Assignment
Work out how many lines below contain the word "Value", then give that number alone.
---------- Data to process
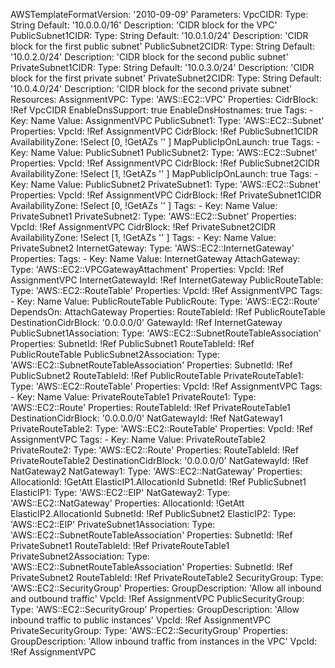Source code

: AWSTemplateFormatVersion: '2010-09-09'
Parameters:
  VpcCIDR:
    Type: String
    Default: '10.0.0.0/16'
    Description: 'CIDR block for the VPC'
  PublicSubnet1CIDR:
    Type: String
    Default: '10.0.1.0/24'
    Description: 'CIDR block for the first public subnet'
  PublicSubnet2CIDR:
    Type: String
    Default: '10.0.2.0/24'
    Description: 'CIDR block for the second public subnet'
  PrivateSubnet1CIDR:
    Type: String
    Default: '10.0.3.0/24'
    Description: 'CIDR block for the first private subnet'
  PrivateSubnet2CIDR:
    Type: String
    Default: '10.0.4.0/24'
    Description: 'CIDR block for the second private subnet'
Resources:
  AssignmentVPC:
    Type: 'AWS::EC2::VPC'
    Properties:
      CidrBlock: !Ref VpcCIDR
      EnableDnsSupport: true
      EnableDnsHostnames: true
      Tags:
        - Key: Name
          Value: AssignmentVPC
  PublicSubnet1:
    Type: 'AWS::EC2::Subnet'
    Properties:
      VpcId: !Ref AssignmentVPC
      CidrBlock: !Ref PublicSubnet1CIDR
      AvailabilityZone: !Select [0, !GetAZs '' ]
      MapPublicIpOnLaunch: true
      Tags:
        - Key: Name
          Value: PublicSubnet1
  PublicSubnet2:
    Type: 'AWS::EC2::Subnet'
    Properties:
      VpcId: !Ref AssignmentVPC
      CidrBlock: !Ref PublicSubnet2CIDR
      AvailabilityZone: !Select [1, !GetAZs '' ]
      MapPublicIpOnLaunch: true
      Tags:
        - Key: Name
          Value: PublicSubnet2
  PrivateSubnet1:
    Type: 'AWS::EC2::Subnet'
    Properties:
      VpcId: !Ref AssignmentVPC
      CidrBlock: !Ref PrivateSubnet1CIDR
      AvailabilityZone: !Select [0, !GetAZs '' ]
      Tags:
        - Key: Name
          Value: PrivateSubnet1
  PrivateSubnet2:
    Type: 'AWS::EC2::Subnet'
    Properties:
      VpcId: !Ref AssignmentVPC
      CidrBlock: !Ref PrivateSubnet2CIDR
      AvailabilityZone: !Select [1, !GetAZs '' ]
      Tags:
        - Key: Name
          Value: PrivateSubnet2
  InternetGateway:
    Type: 'AWS::EC2::InternetGateway'
    Properties:
      Tags:
        - Key: Name
          Value: InternetGateway
  AttachGateway:
    Type: 'AWS::EC2::VPCGatewayAttachment'
    Properties:
      VpcId: !Ref AssignmentVPC
      InternetGatewayId: !Ref InternetGateway
  PublicRouteTable:
    Type: 'AWS::EC2::RouteTable'
    Properties:
      VpcId: !Ref AssignmentVPC
      Tags:
        - Key: Name
          Value: PublicRouteTable
  PublicRoute:
    Type: 'AWS::EC2::Route'
    DependsOn: AttachGateway
    Properties:
      RouteTableId: !Ref PublicRouteTable
      DestinationCidrBlock: '0.0.0.0/0'
      GatewayId: !Ref InternetGateway
  PublicSubnet1Association:
    Type: 'AWS::EC2::SubnetRouteTableAssociation'
    Properties:
      SubnetId: !Ref PublicSubnet1
      RouteTableId: !Ref PublicRouteTable
  PublicSubnet2Association:
    Type: 'AWS::EC2::SubnetRouteTableAssociation'
    Properties:
      SubnetId: !Ref PublicSubnet2
      RouteTableId: !Ref PublicRouteTable
  PrivateRouteTable1:
    Type: 'AWS::EC2::RouteTable'
    Properties:
      VpcId: !Ref AssignmentVPC
      Tags:
        - Key: Name
          Value: PrivateRouteTable1
  PrivateRoute1:
    Type: 'AWS::EC2::Route'
    Properties:
      RouteTableId: !Ref PrivateRouteTable1
      DestinationCidrBlock: '0.0.0.0/0'
      NatGatewayId: !Ref NatGateway1
  PrivateRouteTable2:
    Type: 'AWS::EC2::RouteTable'
    Properties:
      VpcId: !Ref AssignmentVPC
      Tags:
        - Key: Name
          Value: PrivateRouteTable2
  PrivateRoute2:
    Type: 'AWS::EC2::Route'
    Properties:
      RouteTableId: !Ref PrivateRouteTable2
      DestinationCidrBlock: '0.0.0.0/0'
      NatGatewayId: !Ref NatGateway2
  NatGateway1:
    Type: 'AWS::EC2::NatGateway'
    Properties:
      AllocationId: !GetAtt ElasticIP1.AllocationId
      SubnetId: !Ref PublicSubnet1
  ElasticIP1:
    Type: 'AWS::EC2::EIP'
  NatGateway2:
    Type: 'AWS::EC2::NatGateway'
    Properties:
      AllocationId: !GetAtt ElasticIP2.AllocationId
      SubnetId: !Ref PublicSubnet2
  ElasticIP2:
    Type: 'AWS::EC2::EIP'
  PrivateSubnet1Association:
    Type: 'AWS::EC2::SubnetRouteTableAssociation'
    Properties:
      SubnetId: !Ref PrivateSubnet1
      RouteTableId: !Ref PrivateRouteTable1
  PrivateSubnet2Association:
    Type: 'AWS::EC2::SubnetRouteTableAssociation'
    Properties:
      SubnetId: !Ref PrivateSubnet2
      RouteTableId: !Ref PrivateRouteTable2
  SecurityGroup:
    Type: 'AWS::EC2::SecurityGroup'
    Properties:
      GroupDescription: 'Allow all inbound and outbound traffic'
      VpcId: !Ref AssignmentVPC
  PublicSecurityGroup:
    Type: 'AWS::EC2::SecurityGroup'
    Properties:
      GroupDescription: 'Allow inbound traffic to public instances'
      VpcId: !Ref AssignmentVPC
  PrivateSecurityGroup:
    Type: 'AWS::EC2::SecurityGroup'
    Properties:
      GroupDescription: 'Allow inbound traffic from instances in the VPC'
      VpcId: !Ref AssignmentVPC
--------------------
The completed task
9